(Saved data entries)
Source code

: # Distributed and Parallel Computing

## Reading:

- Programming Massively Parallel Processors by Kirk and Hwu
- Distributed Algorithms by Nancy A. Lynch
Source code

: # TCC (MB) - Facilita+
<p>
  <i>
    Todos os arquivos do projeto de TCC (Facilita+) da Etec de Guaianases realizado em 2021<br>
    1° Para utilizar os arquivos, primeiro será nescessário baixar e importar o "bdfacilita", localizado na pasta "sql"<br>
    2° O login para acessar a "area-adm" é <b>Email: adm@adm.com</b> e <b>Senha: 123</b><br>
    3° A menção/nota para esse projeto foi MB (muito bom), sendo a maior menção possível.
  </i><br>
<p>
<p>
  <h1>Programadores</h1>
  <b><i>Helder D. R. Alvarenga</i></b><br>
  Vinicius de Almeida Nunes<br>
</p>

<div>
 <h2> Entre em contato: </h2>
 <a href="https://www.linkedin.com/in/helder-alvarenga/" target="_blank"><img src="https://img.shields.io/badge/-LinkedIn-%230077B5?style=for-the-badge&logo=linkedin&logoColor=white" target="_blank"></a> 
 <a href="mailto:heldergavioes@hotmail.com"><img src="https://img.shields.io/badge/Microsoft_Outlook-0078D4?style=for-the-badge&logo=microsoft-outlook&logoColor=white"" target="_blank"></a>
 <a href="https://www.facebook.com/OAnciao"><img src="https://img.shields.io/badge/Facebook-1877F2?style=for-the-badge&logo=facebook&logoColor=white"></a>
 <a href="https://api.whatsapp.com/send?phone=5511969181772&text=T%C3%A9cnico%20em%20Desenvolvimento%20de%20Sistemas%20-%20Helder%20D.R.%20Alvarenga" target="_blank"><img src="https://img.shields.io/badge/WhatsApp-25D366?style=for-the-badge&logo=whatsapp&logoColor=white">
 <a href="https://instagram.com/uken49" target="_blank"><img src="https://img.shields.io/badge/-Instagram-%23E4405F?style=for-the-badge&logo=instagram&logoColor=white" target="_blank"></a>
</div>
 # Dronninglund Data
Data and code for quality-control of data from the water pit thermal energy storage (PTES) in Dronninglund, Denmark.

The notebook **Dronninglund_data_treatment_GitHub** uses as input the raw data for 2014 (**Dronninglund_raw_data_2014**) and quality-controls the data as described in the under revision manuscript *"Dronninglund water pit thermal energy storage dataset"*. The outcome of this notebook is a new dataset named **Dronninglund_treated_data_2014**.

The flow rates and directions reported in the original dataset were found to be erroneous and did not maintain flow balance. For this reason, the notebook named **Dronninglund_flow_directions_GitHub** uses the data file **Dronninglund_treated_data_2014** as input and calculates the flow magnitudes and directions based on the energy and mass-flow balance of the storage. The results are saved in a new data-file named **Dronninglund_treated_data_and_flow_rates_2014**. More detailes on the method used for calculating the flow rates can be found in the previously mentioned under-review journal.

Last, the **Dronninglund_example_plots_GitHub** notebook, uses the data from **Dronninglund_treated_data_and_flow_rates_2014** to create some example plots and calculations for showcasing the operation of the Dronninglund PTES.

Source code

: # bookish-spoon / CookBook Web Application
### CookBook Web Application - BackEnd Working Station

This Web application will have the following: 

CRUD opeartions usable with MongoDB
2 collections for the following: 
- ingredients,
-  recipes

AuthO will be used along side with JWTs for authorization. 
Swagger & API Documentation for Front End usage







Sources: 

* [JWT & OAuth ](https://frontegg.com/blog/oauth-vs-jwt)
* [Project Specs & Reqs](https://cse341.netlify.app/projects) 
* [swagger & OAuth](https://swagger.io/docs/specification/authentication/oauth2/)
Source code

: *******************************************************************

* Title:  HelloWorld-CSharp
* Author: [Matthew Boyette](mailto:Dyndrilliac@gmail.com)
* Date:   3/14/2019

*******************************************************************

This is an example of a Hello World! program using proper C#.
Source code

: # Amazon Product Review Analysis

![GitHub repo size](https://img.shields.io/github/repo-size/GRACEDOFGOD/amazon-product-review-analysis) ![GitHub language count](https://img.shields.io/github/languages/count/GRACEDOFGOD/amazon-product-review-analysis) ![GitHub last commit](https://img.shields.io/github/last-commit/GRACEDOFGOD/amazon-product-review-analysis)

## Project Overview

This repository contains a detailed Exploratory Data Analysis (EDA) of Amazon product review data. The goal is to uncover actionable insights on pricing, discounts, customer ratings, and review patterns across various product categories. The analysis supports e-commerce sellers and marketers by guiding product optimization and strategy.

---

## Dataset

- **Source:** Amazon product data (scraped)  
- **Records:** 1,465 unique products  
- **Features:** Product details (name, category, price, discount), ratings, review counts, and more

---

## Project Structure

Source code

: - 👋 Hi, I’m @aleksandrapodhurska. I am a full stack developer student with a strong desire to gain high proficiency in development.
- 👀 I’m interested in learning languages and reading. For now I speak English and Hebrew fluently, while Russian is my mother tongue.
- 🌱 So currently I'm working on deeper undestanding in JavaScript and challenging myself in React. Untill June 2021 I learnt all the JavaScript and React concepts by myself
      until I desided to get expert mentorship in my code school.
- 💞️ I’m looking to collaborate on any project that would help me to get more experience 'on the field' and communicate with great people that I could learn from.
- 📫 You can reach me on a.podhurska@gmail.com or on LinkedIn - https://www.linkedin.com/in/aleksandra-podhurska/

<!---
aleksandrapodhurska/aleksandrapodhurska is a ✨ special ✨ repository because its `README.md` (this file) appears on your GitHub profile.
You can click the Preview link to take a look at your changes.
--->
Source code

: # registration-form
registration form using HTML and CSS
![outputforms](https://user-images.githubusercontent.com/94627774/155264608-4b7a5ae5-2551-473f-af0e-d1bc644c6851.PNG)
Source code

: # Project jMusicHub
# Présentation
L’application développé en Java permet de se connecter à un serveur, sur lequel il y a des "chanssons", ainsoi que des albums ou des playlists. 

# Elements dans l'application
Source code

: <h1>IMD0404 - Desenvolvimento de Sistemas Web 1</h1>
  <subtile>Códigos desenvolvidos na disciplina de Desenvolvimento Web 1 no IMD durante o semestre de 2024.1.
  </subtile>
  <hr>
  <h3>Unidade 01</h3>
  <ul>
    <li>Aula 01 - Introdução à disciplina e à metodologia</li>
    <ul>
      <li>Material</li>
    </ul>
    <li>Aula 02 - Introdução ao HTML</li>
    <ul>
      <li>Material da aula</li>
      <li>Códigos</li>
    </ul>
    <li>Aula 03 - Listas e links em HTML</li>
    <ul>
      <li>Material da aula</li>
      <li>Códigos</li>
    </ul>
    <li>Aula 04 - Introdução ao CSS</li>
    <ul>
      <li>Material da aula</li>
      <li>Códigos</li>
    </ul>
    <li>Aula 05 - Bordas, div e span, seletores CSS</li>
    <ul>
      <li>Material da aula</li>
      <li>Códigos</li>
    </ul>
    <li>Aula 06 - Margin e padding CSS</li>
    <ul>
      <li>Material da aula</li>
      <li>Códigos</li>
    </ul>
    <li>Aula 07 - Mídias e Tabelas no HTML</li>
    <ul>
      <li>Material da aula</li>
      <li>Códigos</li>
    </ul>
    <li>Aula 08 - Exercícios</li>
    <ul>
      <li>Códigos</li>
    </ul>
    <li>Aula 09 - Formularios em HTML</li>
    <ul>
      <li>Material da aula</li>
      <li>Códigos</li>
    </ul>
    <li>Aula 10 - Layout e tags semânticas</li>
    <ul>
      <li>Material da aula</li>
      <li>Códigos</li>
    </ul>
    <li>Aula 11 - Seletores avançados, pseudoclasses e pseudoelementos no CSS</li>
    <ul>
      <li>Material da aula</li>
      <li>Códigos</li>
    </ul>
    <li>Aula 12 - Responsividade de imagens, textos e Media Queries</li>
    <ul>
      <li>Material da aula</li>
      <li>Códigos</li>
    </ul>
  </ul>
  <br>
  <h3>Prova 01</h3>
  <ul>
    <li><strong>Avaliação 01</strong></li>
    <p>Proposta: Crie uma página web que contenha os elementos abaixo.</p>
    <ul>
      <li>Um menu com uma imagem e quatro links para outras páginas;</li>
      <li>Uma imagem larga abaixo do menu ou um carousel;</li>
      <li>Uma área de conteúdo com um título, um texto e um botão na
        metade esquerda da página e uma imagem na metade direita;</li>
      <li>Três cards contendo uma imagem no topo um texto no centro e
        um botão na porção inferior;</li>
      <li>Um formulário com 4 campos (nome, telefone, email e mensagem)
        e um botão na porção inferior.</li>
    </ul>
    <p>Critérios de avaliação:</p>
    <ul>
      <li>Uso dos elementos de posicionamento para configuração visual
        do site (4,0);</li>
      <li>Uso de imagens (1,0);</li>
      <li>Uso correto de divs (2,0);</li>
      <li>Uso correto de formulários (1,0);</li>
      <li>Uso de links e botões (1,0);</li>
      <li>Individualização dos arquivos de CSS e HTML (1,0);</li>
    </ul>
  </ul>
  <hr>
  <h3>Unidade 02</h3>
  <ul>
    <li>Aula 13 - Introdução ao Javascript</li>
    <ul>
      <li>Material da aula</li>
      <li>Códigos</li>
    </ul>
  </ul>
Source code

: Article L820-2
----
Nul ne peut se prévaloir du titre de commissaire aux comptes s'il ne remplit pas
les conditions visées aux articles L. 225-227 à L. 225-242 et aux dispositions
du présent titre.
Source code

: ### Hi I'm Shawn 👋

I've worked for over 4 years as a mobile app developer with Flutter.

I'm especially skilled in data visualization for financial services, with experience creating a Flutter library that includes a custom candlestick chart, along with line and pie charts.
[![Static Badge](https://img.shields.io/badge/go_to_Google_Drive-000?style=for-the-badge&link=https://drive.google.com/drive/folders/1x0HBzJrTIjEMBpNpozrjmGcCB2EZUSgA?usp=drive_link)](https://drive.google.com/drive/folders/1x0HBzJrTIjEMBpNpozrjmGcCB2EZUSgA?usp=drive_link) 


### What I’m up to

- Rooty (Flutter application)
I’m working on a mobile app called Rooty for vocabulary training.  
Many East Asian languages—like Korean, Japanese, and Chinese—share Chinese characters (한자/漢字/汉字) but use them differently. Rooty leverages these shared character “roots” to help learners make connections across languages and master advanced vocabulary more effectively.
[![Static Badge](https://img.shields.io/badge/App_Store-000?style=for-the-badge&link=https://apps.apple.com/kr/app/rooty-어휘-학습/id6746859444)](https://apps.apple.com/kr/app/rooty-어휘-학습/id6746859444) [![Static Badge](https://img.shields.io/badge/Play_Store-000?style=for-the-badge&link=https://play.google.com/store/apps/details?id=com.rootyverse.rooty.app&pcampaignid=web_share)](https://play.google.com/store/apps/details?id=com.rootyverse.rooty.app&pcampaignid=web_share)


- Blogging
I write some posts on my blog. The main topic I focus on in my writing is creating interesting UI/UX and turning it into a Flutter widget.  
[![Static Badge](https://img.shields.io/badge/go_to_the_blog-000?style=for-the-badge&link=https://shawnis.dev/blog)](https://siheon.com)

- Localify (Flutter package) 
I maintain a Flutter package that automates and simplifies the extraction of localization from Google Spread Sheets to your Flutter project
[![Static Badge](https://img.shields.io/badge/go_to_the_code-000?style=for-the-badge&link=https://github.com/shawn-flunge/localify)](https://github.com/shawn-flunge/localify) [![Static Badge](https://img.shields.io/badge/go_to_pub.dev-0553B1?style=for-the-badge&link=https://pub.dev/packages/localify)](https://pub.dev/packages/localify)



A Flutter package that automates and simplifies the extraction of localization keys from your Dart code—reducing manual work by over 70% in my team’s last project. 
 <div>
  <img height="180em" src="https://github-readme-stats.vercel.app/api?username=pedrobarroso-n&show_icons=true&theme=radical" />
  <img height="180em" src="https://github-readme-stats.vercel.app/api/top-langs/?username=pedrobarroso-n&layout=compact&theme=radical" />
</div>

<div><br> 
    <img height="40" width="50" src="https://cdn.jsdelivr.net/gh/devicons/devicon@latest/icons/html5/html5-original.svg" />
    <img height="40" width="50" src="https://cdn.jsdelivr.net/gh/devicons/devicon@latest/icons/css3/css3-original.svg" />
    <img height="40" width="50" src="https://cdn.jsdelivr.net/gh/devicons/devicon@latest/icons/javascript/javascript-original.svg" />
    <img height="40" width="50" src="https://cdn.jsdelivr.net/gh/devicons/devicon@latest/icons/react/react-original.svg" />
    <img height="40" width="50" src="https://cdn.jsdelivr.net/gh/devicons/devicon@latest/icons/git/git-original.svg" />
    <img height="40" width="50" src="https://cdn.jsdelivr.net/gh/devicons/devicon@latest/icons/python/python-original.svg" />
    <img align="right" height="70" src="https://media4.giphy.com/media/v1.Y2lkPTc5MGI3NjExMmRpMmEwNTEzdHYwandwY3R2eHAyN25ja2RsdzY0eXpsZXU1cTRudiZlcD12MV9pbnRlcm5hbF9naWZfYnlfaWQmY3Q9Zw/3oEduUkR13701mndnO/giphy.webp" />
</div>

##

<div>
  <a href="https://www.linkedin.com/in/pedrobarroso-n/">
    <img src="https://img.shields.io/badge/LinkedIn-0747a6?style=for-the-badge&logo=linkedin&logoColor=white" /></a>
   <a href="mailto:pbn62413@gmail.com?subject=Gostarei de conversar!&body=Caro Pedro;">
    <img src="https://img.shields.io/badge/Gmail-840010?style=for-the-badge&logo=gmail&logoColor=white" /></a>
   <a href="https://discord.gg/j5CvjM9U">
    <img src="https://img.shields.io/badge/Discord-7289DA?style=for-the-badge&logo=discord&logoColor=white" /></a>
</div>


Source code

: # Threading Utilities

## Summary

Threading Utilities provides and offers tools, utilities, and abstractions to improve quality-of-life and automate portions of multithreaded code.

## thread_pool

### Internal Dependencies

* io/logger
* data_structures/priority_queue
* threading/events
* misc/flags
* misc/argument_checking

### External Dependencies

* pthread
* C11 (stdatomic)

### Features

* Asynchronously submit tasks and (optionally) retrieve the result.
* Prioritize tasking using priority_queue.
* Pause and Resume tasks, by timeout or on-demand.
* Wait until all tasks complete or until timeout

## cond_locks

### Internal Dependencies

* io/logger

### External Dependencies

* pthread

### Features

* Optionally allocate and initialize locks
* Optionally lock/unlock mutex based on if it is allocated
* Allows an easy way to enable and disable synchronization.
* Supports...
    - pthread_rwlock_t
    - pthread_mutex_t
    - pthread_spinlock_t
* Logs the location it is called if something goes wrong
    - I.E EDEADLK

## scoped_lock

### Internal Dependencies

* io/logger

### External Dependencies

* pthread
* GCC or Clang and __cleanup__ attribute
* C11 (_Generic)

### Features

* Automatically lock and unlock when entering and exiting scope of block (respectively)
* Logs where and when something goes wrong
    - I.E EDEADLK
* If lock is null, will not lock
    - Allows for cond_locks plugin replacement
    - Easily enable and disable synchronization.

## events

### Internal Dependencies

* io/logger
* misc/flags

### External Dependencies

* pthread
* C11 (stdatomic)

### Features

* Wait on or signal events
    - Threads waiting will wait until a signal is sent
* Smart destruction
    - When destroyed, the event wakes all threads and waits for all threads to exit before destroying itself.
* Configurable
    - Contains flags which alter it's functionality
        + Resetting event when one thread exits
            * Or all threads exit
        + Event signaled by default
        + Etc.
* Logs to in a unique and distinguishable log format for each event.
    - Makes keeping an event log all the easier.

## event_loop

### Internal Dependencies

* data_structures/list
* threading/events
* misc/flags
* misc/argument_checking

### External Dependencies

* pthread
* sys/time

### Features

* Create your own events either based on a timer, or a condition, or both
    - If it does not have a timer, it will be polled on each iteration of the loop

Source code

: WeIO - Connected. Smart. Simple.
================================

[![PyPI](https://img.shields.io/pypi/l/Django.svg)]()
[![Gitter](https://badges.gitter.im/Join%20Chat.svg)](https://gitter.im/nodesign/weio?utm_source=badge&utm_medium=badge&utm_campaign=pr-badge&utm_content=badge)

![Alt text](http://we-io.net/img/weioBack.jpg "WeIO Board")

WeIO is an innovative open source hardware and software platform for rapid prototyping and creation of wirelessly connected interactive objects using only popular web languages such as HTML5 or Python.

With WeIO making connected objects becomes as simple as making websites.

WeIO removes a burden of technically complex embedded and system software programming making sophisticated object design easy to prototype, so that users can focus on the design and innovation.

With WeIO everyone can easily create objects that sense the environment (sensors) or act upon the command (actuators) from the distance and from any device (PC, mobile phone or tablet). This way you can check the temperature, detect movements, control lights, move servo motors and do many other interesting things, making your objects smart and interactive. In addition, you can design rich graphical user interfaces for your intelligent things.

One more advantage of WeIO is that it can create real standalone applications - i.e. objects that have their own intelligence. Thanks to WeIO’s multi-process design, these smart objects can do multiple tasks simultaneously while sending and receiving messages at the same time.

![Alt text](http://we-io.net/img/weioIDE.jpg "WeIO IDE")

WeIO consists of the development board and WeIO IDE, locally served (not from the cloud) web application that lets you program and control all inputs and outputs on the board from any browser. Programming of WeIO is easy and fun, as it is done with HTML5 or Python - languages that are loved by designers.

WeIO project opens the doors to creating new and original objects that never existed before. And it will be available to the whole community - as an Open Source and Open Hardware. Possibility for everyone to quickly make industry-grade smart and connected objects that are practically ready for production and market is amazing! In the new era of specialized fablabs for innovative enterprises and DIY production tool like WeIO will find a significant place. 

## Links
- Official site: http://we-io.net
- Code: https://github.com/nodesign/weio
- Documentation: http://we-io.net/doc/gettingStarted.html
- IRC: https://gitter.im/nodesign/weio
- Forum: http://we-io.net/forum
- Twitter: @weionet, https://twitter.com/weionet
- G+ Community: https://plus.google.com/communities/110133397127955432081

**Problem:** Every line in the records that holds the word "OAuth" should be copied into the answer.

**Exercise response:**
* [JWT & OAuth ](https://frontegg.com/blog/oauth-vs-jwt)
* [swagger & OAuth](https://swagger.io/docs/specification/authentication/oauth2/)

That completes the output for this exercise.